# RANT



## RinRose (Feb 21, 2015)

Sorry for the rant. It's just getting bad again. I feel like the only thing to fix it is to leave. My original plan was to wait till March but i honestly dont think i can make it. Im having slight suicidal thoughts waiting around in this meaningless boring life. I know that vagabonding is no peaches and cream but honestly i dont fucking care . I fear being bored in this society more than being in danger in the wild. Since I was a child i knew i was not meant to live a boring life. Does anyone else have friends that know you have had mental issues for years but yet never ask how you are doing? Why does nobody ask or talk about these things? 

I swear to god if someone tells me to stay , see a therapist, or get some meds im going to loose it. Ive done that already and none of it worked because i was still living the same life. The one that so many of us feel we should be living . Go to school get a degree ( something that makes money of course) get a job that you hate, get married to someone you'll eventually hate, have kids that will eventually hate you, buy a house next to other houses and fill it with shit you dont need. I do not want this life. 

I want work to be enjoyable, i want a meaningful love that last, i want to be a good role model for kids, and i want a small home surrounded by nature with just the few things we need. I want to be like the sun that brings brightness and warmth to others.


----------



## creature (Feb 21, 2015)

it's funny..

you sound absolutely, perfectly & wonderfully sane..

i'm writing to a friend right now, & mentioning the point that cities seem to have their origin in fear..

if that's true, it's a bit telling, no/

anyways.. yer gonna be fine.. 

it seems to me that you need people as well as adventure, & if that's true, then maybe your initial objective should be finding a place that you can somewhat base yourself from.. if you find a good spot, though, you may find what you *really* need, if that's a matter of people whom are like yourself, understand your ethics & have a dynamic that helps you fulfill your own..

that being said - assuming the assumption is correct ; ) .. the process of finding friends & people you can live with usually takes a while.. if you've never been in a semi-communal environment, don't get discouraged if your first tries are either misses or complete fuck-ups..
don't blow off the concept of peacefull coexistence as an unobtainable goal or having its origin in some personal imperfection..

i don't know if anyone has suggested woofing to you, but it's a good way to meet people, to travel, to learn, to be creative & even, occasionally, earn a tiny bit of $$.. you would def make some connections, & might find yerself surronded by yer own, on occasion..

anyways, just some thoughts..

but you *will* be ok..


: )


----------



## Psylock1045 (Feb 22, 2015)

I feel exactly the same way. I've lived in the suburbs around Baltimore, Maryland my entire life. I've done the 9-5 life, or at least tried to. I can't stick with it. The monotony gets so irritating that I end up sabotaging my future with *insert random company here* and get fired. 
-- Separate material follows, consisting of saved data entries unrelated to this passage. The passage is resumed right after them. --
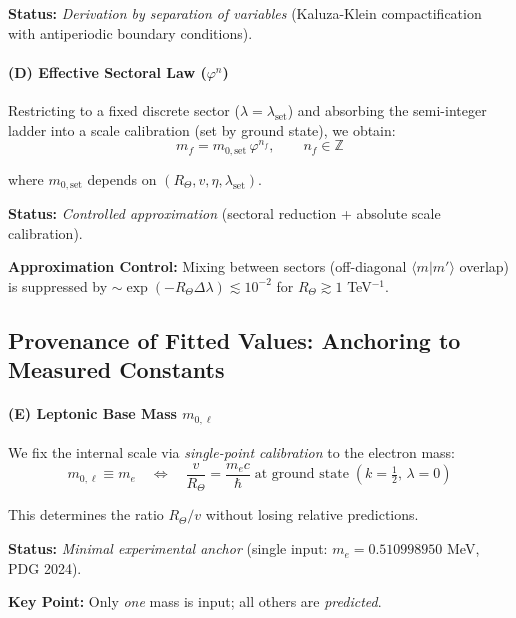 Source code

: \documentclass[12pt]{article}
\theoremstyle{definition}
\theoremstyle{plain}
\begin{document}
\textbf{Status:} \textit{Derivation by separation of variables} (Kaluza-Klein compactification with antiperiodic boundary conditions).

\paragraph{(D) Effective Sectoral Law ($\varphi^n$)}

Restricting to a fixed discrete sector ($\lambda = \lambda_{\text{set}}$) and absorbing the semi-integer ladder into a scale calibration (set by ground state), we obtain:
\begin{equation}
\boxed{m_f = m_{0,\text{set}} \, \varphi^{n_f}, \qquad n_f \in \mathbb{Z}}
\end{equation}

where $m_{0,\text{set}}$ depends on $(R_\Theta, v, \eta, \lambda_{\text{set}})$.

\textbf{Status:} \textit{Controlled approximation} (sectoral reduction + absolute scale calibration).

\textbf{Approximation Control:} Mixing between sectors (off-diagonal $\langle m | m' \rangle$ overlap) is suppressed by $\sim \exp(-R_\Theta \Delta\lambda) \lesssim 10^{-2}$ for $R_\Theta \gtrsim 1$ TeV$^{-1}$.

\subsection{Provenance of Fitted Values: Anchoring to Measured Constants}

\paragraph{(E) Leptonic Base Mass $m_{0,\ell}$}

We fix the internal scale via \textit{single-point calibration} to the electron mass:
\begin{equation}
m_{0,\ell} \equiv m_e \quad \Longleftrightarrow \quad \frac{v}{R_\Theta} = \frac{m_e c}{\hbar} \;\text{at ground state}\; (k = \tfrac{1}{2},\, \lambda = 0)
\end{equation}

This determines the ratio $R_\Theta / v$ without losing relative predictions.

\textbf{Status:} \textit{Minimal experimental anchor} (single input: $m_e = 0.510998950$ MeV, PDG 2024).

\textbf{Key Point:} Only \textit{one} mass is input; all others are \textit{predicted}.
\end{document}
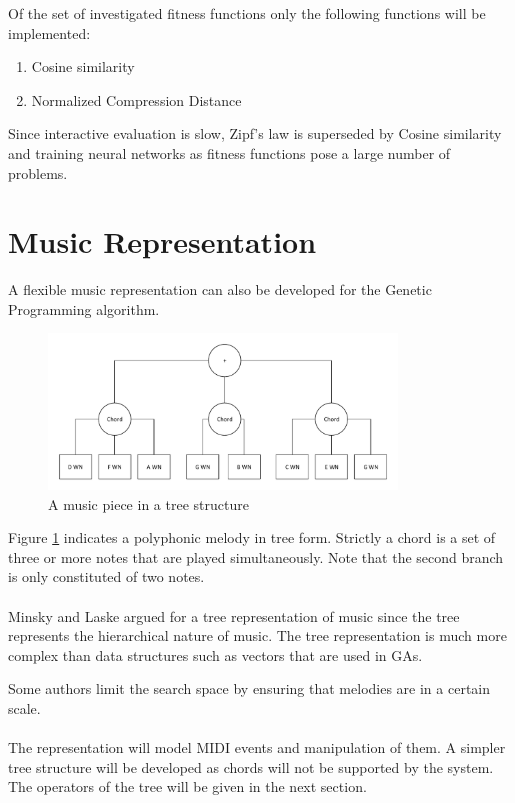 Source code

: Of the set of investigated fitness functions only the following functions will be implemented:
\begin{enumerate}
\item Cosine similarity
\item Normalized Compression Distance
\end{enumerate}
Since interactive evaluation is slow, Zipf's law is superseded by Cosine similarity and training neural networks as fitness functions pose a large number of problems.

\section{Music Representation}
A flexible music representation can also be developed for the Genetic Programming algorithm. 

\begin{figure}
\center
\includegraphics[width=350px]{../images/tree_stuct_piece.pdf}
\caption{A music piece in a tree structure}
\label{ims:musicpieceextrree}
\end{figure}
Figure \ref{ims:musicpieceextrree} indicates a polyphonic melody in tree form. Strictly a chord is a set of three or more notes that are played simultaneously. Note that the second branch is only constituted of two notes.
\\
\\
Minsky and Laske \cite{Minsky1992} argued for a tree representation of music since the tree represents the hierarchical nature of music. The tree representation is much more complex than data structures such as vectors that are used in \acp{GA}.

Some authors \cite{Biles1994} limit the search space by ensuring that melodies are in a certain scale.
\\
\\
The representation will model \ac{MIDI} events and manipulation of them. A simpler tree structure will be developed as chords will not be supported by the system. The operators of the tree will be given in the next section.

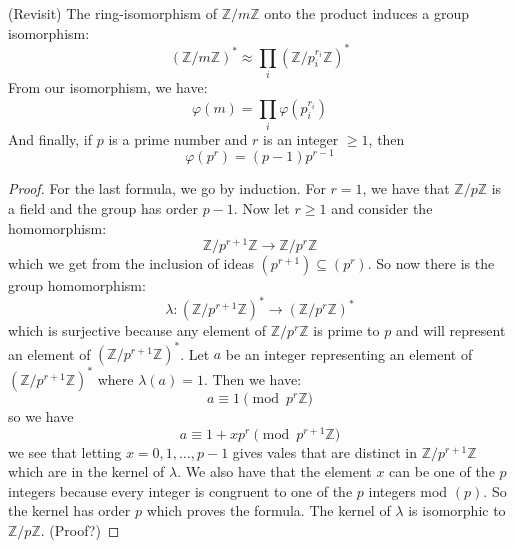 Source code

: \documentclass{report}
\begin{document}
(Revisit) The ring-isomorphism of $\mathbb{Z}/m\mathbb{Z}$ onto the product induces a group isomorphism:
    \begin{equation*}
        (\mathbb{Z}/m\mathbb{Z})^{*} \approx \prod_{i}^{} (\mathbb{Z}/p_{i}^{r_{i}}\mathbb{Z})^{*}
    \end{equation*}
From our isomorphism, we have:
    \begin{equation*}
        \varphi(m) = \prod_{i}^{} \varphi(p_{i}^{r_{i}})
    \end{equation*}
And finally, if $p$ is a prime number and $r$ is an integer $\geq 1$, then 
    \begin{equation*}
        \varphi(p^{r}) = (p - 1)p^{r - 1}
    \end{equation*}
    \begin{proof}
        For the last formula, we go by induction. For $r = 1$, we have that $\mathbb{Z}/p\mathbb{Z}$ is a field and the group has order $p - 1$. Now let $r \geq 1$ and consider the homomorphism:
            \begin{equation*}
                \mathbb{Z}/p^{r + 1}\mathbb{Z} \rightarrow \mathbb{Z}/p^{r}\mathbb{Z}
            \end{equation*}
        which we get from the inclusion of ideas $(p^{r + 1}) \subseteq (p^{r})$. So now there is the group homomorphism:
            \begin{equation*}
                \lambda : (\mathbb{Z}/p^{r + 1}\mathbb{Z})^{*} \rightarrow (\mathbb{Z}/p^{r}\mathbb{Z})^{*}
            \end{equation*}
        which is surjective because any element of $\mathbb{Z}/p^{r}\mathbb{Z}$ is prime to $p$ and will represent an element of $(\mathbb{Z}/p^{r + 1}\mathbb{Z})^{*}$. Let $a$ be an integer representing an element of $(\mathbb{Z}/p^{r + 1}\mathbb{Z})^{*}$ where $\lambda(a) = 1$. Then we have:
            \begin{equation*}
                a \equiv 1 \pmod{p^{r}\mathbb{Z}}
            \end{equation*}
        so we have 
            \begin{equation*}
                a \equiv 1 + xp^{r} \pmod{p^{r + 1}\mathbb{Z}}
            \end{equation*}
        we see that letting $x = 0, 1, \ldots, p - 1$ gives vales that are distinct in $\mathbb{Z}/p^{r + 1}\mathbb{Z}$ which are in the kernel of $\lambda$. We also have that the element $x$ can be one of the $p$ integers because every integer is congruent to one of the $p$ integers mod $(p)$. So the kernel has order $p$ which proves the formula. The kernel of $\lambda$ is isomorphic to $\mathbb{Z}/p\mathbb{Z}$. (Proof?)
    \end{proof}
\end{document}
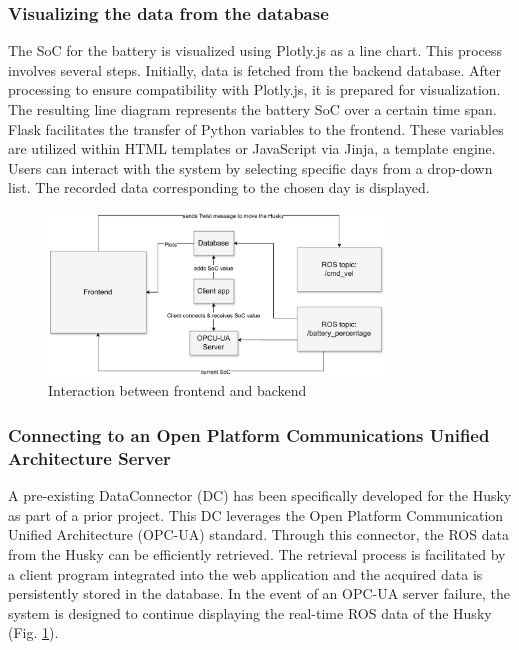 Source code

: \documentclass[conference]{IEEEtran}
\begin{document}
\subsubsection{Visualizing the data from the database}
The SoC for the battery is visualized using Plotly.js as a line chart. This process involves several steps. Initially, data is fetched from the backend database. After processing to ensure compatibility with Plotly.js, it is prepared for visualization. The resulting line diagram represents the battery SoC over a certain time span. Flask facilitates the transfer of Python variables to the frontend. 
These variables are utilized within HTML templates or JavaScript via Jinja, a template engine. Users can interact with the system by selecting specific days from a drop-down list. The recorded data corresponding to the chosen day is displayed.
\begin{figure}[tp]
    \centerline{\includegraphics[width=8.9cm]{Pictures/backfront.pdf}}
    \caption{Interaction between frontend and backend}
    \label{fig:backfront}
\end{figure}
\subsubsection{Connecting to an Open Platform Communications Unified Architecture Server}
A pre-existing DataConnector (DC) has been specifically developed for the Husky as part of a prior project. This DC leverages the Open Platform Communication Unified Architecture (OPC-UA) standard. Through this connector, the ROS data from the Husky can be efficiently retrieved. The retrieval process is facilitated by a client program integrated into the web application and the acquired data is persistently stored in the database. 
In the event of an OPC-UA server failure, the system is designed to continue displaying the real-time ROS data of the Husky (Fig. \ref{fig:backfront}).
\end{document}
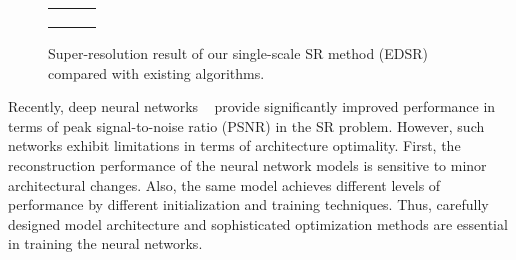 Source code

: \documentclass[10pt,twocolumn,letterpaper]{article}
\begin{document}
	\begin{figure}[t]
		\captionsetup[subfloat]{labelformat=empty}
		\begin{center}
			\newcommand{\rowArg}{2.65cm}
			\newcommand{\fullSize}{6.05cm}
			\newcommand{\patchSize}{2.6cm}
\setlength\tabcolsep{0.05cm}
			\begin{tabular}[b]{c c c}
				\multicolumn{2}{c}{\multirow{2}{*}[\rowArg]{
						\subfloat[0853 from DIV2K~\cite{Timofte_2017_CVPR_Workshops}]
{\includegraphics[height=\fullSize, trim={0.7cm 0 0.7cm 0}, clip]
							{figs/val_0853_Full_cut.png}}}} &
				\subfloat[HR  \protect\linebreak(PSNR / SSIM)]{
					\includegraphics[width = \patchSize, height = \patchSize]
					{figs/val_0853_GT.png}} \\ [-0.3cm]& &
				\subfloat[Bicubic  \protect\linebreak(30.80 dB / 0.9537)]{
					\includegraphics[width = \patchSize, height = \patchSize]
					{figs/val_0853_Bicubic.png}} \\ [-0.3cm]
				
				\subfloat[VDSR \cite{kim2016accurate}  \protect\linebreak(32.82 dB / 0.9623)]{
					\includegraphics[width = \patchSize, height = \patchSize]
					{figs/val_0853_VDSR.png}} &
				\subfloat[SRResNet \cite{ledig2016photo}  \protect\linebreak(34.00 dB / 0.9679)]{
					\includegraphics[width = \patchSize, height = \patchSize]
					{figs/val_0853_SRResNet_reproduce.png}}	&
				\subfloat[\textbf{EDSR+} (Ours)  \protect\linebreak(\textcolor{red}{34.78 dB} / \textcolor{red}{0.9708})]{
					\includegraphics[width = \patchSize, height = \patchSize]
					{figs/val_0853_Ours_Single.png}}		
			\end{tabular}		
\end{center}
		\setlength{\abovecaptionskip}{0cm}
		\captionsetup{justification=raggedright,singlelinecheck=false}
		\caption{ Super-resolution result of our single-scale SR method (EDSR) compared with existing algorithms.}
		
	\end{figure}
	
	Recently, deep neural networks ~\cite{kim2016accurate,kim2016deeply, ledig2016photo} provide significantly improved performance in terms of peak signal-to-noise ratio (PSNR) in the SR problem. 
	However, such networks exhibit limitations in terms of architecture optimality. 
	First, the reconstruction performance of the neural network models is sensitive to minor architectural changes. 
	Also, the same model achieves different levels of performance by different initialization and training techniques. 
	Thus, carefully designed model architecture and sophisticated optimization methods are essential in training the neural networks.
	
\end{document}
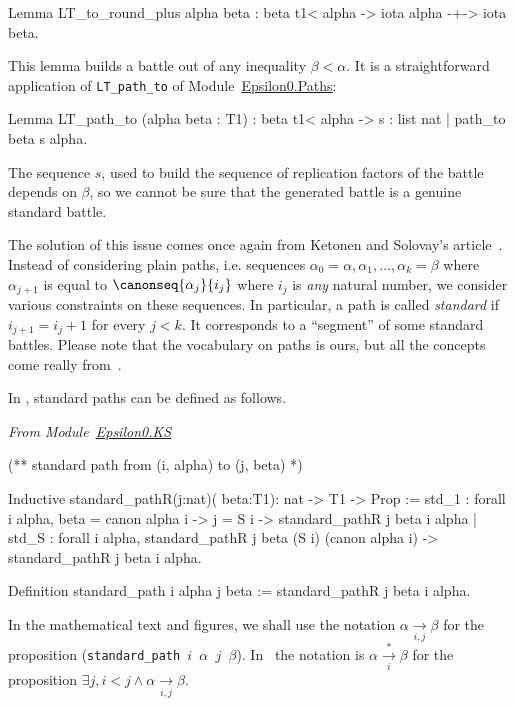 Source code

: \begin{Coqsrc}
Lemma LT_to_round_plus alpha beta :
    beta t1< alpha ->  iota alpha -+-> iota beta.
\end{Coqsrc}

This lemma builds a battle out of any inequality $\beta<\alpha$. 
It is a straightforward application of \texttt{LT\_path\_to} of
Module~\href{../theories/html/hydras.Epsilon0.Paths.html}{Epsilon0.Paths}:

\begin{Coqsrc}
Lemma LT_path_to (alpha beta : T1) :
  beta t1< alpha -> {s : list nat | path_to beta s alpha}.
\end{Coqsrc}

The sequence $s$, used to build the sequence of replication factors of the battle depends on 
$\beta$, so we cannot be sure that the generated battle is a genuine standard battle.


The solution of this issue comes  once again from Ketonen and Solovay's article~\cite{KS81}. Instead of considering plain paths, i.e. sequences 
$\alpha_0=\alpha,\alpha_1,\dots,\alpha_k=\beta$ where $\alpha_{j+1}$ is equal
to $\canonseq{\alpha_j}{i_j}$ where $i_j$ is \emph{any} natural number, 
we consider various constraints on these sequences.
In particular, a path is called \emph{standard} if $i_{j+1} = i_j + 1$ for every $j<k$.
It  corresponds to a ``segment'' of some standard battles. 
Please note that the vocabulary on paths is ours, but all the concepts come really from~\cite{KS81}.

In \coq{}, standard paths can be defined as follows.

\vspace{4pt}
\emph{From Module~\href{../theories/html/hydras.Epsilon0.KS.html}{Epsilon0.KS}}

\begin{Coqsrc}
(**  standard path from (i, alpha) to (j, beta) *)

Inductive standard_pathR(j:nat)( beta:T1):  nat -> T1 -> Prop :=
  std_1 : forall i alpha, 
       beta = canon alpha i -> j = S i ->
       standard_pathR j beta i  alpha
| std_S : forall i alpha, 
      standard_pathR j beta (S i) (canon alpha i)  ->
      standard_pathR j beta i alpha.

Definition standard_path  i alpha j beta := 
   standard_pathR j beta i alpha.
\end{Coqsrc}

In the mathematical text and figures, we shall use the notation 
$\alpha \xrightarrow[i,j]{}\beta$ for the proposition 
(\texttt{standard\_path $i$ $\alpha$ $j$ $\beta$}).
In~\cite{KS81} the notation is
$\alpha \xrightarrow[i]{*}\beta$
for 
the proposition  $\exists j, i<j \wedge \alpha \xrightarrow[i,j]{} \beta$.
I ultimately decided around August that I wanted to move out of MD, and in October I realized I wanted to travel. And I've spent the time since, learning what I can, acquiring gear I need, etc. And now I'm leaving in just about a month. Perhaps we will see each other on the road and exchange stories about the bullshit of typical human life. ^_^


----------



## Deleted member 20 (Feb 22, 2015)

Psylock1045 said:


> I've lived in the suburbs around Baltimore, Maryland my entire life.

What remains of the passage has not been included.